## INSTRUCTIONS TO FOLLOW
Using the data below, work out how many lines contain "variables", and report only that number.

## ENTRIES PROVIDED
□ □ □
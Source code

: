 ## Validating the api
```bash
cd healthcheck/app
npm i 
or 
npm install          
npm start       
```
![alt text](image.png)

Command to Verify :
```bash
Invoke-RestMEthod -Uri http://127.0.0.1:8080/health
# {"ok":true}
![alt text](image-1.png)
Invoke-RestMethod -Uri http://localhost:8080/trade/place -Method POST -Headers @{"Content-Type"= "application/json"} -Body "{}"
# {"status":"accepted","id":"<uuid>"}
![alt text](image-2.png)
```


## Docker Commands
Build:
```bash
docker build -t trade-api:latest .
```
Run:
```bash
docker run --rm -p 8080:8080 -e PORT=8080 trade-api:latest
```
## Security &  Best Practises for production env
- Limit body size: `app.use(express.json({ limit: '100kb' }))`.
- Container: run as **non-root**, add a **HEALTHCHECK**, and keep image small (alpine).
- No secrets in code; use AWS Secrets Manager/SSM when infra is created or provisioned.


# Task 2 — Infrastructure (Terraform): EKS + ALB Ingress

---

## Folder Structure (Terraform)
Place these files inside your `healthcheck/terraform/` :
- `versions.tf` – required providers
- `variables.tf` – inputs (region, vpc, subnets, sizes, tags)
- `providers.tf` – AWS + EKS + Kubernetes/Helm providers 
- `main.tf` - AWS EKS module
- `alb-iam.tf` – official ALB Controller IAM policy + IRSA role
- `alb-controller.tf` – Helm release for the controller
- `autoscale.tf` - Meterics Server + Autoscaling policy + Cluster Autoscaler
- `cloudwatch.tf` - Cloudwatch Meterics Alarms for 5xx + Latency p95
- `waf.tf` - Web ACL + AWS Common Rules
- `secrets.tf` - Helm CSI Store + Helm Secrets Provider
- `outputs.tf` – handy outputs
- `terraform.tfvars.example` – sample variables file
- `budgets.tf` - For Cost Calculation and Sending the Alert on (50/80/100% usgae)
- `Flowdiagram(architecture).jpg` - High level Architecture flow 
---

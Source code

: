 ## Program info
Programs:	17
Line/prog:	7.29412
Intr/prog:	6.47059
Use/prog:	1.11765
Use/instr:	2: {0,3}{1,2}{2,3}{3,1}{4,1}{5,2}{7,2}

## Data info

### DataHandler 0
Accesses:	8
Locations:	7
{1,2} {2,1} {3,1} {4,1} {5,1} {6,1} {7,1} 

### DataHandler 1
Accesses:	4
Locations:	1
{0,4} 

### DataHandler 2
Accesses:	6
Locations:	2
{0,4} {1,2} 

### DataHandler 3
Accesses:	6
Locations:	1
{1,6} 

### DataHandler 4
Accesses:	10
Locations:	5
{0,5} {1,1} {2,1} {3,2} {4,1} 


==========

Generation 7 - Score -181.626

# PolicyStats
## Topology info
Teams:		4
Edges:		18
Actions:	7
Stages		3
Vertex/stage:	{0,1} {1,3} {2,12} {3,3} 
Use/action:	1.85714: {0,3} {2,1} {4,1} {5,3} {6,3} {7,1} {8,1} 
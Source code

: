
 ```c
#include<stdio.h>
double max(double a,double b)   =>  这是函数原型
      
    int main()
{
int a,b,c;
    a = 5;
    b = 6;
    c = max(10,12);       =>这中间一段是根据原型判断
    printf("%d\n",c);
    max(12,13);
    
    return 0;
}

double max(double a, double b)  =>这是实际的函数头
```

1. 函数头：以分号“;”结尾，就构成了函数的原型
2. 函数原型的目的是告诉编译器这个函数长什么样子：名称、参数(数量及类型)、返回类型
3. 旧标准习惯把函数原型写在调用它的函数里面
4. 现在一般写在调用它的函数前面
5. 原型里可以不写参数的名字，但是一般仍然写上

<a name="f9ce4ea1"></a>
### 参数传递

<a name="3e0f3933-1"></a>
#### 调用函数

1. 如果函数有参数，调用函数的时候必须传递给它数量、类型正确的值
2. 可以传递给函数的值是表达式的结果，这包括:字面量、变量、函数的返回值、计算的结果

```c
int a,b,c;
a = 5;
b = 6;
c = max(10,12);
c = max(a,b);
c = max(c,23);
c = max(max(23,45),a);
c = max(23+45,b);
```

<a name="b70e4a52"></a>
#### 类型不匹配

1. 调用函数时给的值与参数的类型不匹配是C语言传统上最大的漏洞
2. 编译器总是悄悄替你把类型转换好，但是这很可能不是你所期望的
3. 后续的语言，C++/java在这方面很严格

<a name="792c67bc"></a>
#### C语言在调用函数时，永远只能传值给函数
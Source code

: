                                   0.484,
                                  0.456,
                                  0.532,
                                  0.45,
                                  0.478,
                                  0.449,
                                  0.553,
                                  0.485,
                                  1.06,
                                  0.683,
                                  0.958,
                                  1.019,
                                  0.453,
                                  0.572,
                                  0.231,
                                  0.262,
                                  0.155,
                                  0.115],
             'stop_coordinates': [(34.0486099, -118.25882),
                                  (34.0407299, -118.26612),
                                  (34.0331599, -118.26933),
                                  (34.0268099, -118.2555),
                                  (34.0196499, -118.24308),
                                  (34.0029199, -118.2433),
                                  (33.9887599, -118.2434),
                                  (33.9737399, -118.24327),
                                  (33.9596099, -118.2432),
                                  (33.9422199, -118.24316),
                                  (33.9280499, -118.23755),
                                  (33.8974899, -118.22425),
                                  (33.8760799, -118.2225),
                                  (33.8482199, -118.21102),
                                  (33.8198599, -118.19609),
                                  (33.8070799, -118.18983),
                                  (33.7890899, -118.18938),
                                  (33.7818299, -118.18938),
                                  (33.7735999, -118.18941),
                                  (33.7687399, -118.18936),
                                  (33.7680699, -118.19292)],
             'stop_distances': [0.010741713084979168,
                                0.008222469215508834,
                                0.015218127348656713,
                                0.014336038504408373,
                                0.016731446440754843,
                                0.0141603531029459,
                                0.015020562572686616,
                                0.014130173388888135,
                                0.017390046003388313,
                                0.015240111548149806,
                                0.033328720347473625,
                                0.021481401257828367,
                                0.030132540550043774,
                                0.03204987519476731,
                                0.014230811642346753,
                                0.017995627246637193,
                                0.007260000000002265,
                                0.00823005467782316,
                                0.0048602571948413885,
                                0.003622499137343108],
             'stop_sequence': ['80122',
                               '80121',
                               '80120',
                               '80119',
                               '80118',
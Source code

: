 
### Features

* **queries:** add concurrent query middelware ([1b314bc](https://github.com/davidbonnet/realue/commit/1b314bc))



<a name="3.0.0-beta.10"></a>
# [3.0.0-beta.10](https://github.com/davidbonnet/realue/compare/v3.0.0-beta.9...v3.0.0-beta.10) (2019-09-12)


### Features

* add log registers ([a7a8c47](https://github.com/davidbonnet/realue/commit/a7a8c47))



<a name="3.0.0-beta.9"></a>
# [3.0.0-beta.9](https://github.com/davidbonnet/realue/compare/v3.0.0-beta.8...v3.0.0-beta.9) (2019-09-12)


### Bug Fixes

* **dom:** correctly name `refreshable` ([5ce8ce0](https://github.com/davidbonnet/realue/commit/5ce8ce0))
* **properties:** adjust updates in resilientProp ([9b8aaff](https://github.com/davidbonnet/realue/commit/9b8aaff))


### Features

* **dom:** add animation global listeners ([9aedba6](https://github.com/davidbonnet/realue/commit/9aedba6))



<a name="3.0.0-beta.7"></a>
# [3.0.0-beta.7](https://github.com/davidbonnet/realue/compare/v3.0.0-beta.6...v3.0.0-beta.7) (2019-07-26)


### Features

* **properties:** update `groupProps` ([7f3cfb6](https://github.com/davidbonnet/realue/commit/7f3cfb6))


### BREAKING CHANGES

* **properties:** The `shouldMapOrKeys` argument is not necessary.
□ □ □
## ANSWER TO THIS EXERCISE
2